The 'Workforce Revolution' Will Be a Tailwind for This Enterprising Company

Joel Litman

Why would the CEO of one of the largest global consulting houses step down at 54?

It was the question the audience was asking itself at a recent event held at the Harvard Club last month in Boston on "How a Global CEO Reinvents the Workforce."

As I mentioned in yesterday's Altimetry Daily Authority, my close friend and colleague Miles Everson spoke at this event. 

Over two years ago, Miles stepped down as global head of consulting and advisory at PwC – also known as PricewaterhouseCoopers – one of the "big four" super consultancies. 

For those unaware, PwC is among the top five largest private companies in the U.S. Globally, the firm posts annual revenue of more than $40 billion.

Miles saw a massive disruption happening in how employees, contractors, and personnel vendors interact and even "feel" about their employer/clients... and vice versa

Though he could have retired, his decision to leave wasn't so that he could spend time on a beach.

Miles left PwC to become the CEO of a much smaller, yet highly innovative firm called MBO Partners. The Virginia-based firm's mission is to assist companies worldwide with something called "workforce optimization."

There's a massive disruption in how employees, contractors, and personnel vendors interact with firms and vice versa. 

Miles sees an amazing opportunity to help transform the global workforce, with great promise for the firms that embrace the coming change.

At the event, Miles discussed how important it is to embrace the workforce in its entirety – calling for businesses to build trust with all those who contribute to the firm's success, including nonpermanent subcontractors and freelancers. 

Too often, companies think of their employees as "part of us" and contractors and other personnel as outsiders to the firm. 

True workforce optimization leads to improved efficiency and enhanced creativity, innovation, and growth. It leads to lower costs and increases economic profitability for the business.

Miles spoke of how it also increases "business resilience" to shocks in the economy and the system, as we have seen around the world.

He also warns against the antiquated concept that a single firm, no matter how big, could store in-house all of the knowledge needed to compete and grow.
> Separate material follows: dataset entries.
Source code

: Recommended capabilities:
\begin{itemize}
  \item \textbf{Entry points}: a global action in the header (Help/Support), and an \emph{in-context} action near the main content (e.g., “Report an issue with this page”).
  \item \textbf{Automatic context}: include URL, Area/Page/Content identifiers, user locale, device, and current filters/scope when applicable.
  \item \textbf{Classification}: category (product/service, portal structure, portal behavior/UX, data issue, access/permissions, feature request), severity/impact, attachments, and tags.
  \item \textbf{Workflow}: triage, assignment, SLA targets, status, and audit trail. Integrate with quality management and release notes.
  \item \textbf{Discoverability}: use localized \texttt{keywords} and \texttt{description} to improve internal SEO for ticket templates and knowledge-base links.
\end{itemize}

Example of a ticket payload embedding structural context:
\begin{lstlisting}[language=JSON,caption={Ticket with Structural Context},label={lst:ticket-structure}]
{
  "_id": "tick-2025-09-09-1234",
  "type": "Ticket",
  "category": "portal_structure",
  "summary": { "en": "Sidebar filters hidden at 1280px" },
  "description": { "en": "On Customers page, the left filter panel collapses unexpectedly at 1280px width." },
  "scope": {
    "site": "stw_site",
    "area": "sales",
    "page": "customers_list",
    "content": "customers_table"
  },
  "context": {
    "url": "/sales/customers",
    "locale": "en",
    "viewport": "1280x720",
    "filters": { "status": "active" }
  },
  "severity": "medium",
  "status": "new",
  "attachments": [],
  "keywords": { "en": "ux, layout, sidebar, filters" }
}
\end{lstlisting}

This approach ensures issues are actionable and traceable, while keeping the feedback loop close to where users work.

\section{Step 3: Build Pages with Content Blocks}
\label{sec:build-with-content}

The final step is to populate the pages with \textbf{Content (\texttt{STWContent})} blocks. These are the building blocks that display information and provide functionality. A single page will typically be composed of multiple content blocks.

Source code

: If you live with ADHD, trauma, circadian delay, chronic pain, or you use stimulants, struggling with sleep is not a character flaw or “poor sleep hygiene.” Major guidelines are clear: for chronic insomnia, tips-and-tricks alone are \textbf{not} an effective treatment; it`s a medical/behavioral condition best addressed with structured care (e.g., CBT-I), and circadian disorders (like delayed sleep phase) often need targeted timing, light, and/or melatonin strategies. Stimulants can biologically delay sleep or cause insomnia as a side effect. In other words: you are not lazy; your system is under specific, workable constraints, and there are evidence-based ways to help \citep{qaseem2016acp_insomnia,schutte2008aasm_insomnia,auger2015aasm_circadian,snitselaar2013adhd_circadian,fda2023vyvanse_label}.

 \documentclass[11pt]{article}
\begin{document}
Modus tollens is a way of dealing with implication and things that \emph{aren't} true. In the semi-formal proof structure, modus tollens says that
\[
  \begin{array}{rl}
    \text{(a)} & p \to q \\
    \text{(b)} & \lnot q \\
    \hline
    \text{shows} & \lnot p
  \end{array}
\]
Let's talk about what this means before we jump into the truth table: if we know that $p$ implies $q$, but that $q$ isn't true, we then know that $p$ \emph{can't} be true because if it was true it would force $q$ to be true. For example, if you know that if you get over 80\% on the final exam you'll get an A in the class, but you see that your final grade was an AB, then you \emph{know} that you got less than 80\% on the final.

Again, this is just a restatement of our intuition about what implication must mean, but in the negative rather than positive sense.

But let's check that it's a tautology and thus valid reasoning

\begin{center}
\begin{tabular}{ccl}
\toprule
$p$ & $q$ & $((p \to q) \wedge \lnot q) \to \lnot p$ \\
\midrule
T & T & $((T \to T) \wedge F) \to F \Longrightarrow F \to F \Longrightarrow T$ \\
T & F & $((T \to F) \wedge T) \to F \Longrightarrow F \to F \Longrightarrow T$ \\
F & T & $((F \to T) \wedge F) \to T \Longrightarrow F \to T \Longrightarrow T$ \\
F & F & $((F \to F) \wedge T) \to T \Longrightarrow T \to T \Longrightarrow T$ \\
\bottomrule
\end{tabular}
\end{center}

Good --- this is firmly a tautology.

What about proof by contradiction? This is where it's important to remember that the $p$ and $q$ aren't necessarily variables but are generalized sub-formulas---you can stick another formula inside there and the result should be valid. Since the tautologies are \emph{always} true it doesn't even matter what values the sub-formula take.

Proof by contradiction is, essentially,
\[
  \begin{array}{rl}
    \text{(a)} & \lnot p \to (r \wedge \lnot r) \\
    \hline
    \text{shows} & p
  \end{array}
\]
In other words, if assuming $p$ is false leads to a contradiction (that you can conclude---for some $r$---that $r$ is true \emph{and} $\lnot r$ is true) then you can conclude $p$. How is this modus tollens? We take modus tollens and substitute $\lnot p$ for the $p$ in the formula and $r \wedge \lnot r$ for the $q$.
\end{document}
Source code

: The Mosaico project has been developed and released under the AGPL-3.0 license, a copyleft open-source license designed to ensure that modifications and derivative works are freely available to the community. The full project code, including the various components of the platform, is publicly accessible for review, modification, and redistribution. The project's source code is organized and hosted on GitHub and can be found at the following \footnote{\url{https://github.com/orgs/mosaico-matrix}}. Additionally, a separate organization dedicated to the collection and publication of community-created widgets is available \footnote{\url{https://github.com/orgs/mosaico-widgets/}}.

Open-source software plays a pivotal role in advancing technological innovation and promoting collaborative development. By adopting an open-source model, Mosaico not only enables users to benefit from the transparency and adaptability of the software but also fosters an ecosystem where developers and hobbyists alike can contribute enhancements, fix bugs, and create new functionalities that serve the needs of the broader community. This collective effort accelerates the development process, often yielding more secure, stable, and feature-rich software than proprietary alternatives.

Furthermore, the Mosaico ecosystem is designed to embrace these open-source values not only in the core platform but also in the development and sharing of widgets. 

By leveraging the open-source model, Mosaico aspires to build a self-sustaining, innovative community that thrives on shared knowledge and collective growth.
Instead, the right knowledge – and the right knowledge workers – need to be viewed with more flexibility, ready and accessible by the firm when required.

CEOs often say, too casually, of course, that "people are their greatest asset." 

Miles is helping management teams define what that best asset truly is and how to build and cultivate it to compete and win in the coming decades. 

If you are interested in hearing what this means for investors, you can sign up for the 2021 Stansberry Conference & Alliance Meeting in October. Miles will be speaking about how this will affect markets for years to come.

If you think Miles' view of workforce disruption is a one-off issue, you are missing a massive wave of change happening… 

While Miles is the CEO of a highly disruptive and innovative private firm, other publicly listed companies serve as peers to the strategy and future that Miles envisions. 

Smart investors recognize the opportunity. 

With other people's money on the line, investors are often a great canary in the coal mine as far as learning about change within an industry... long before the actual disruption occurs.

For instance, there's a reason auto suppliers with no exposure to electric vehicles have been priced at a discount for 10 to 15 years now... because investors know they're going to be disrupted by the coming industry transition. 

The same applies to coal companies and other businesses in industries faced with extinction: They can trade at single-digit valuations for now, but eventually, they will disappear altogether.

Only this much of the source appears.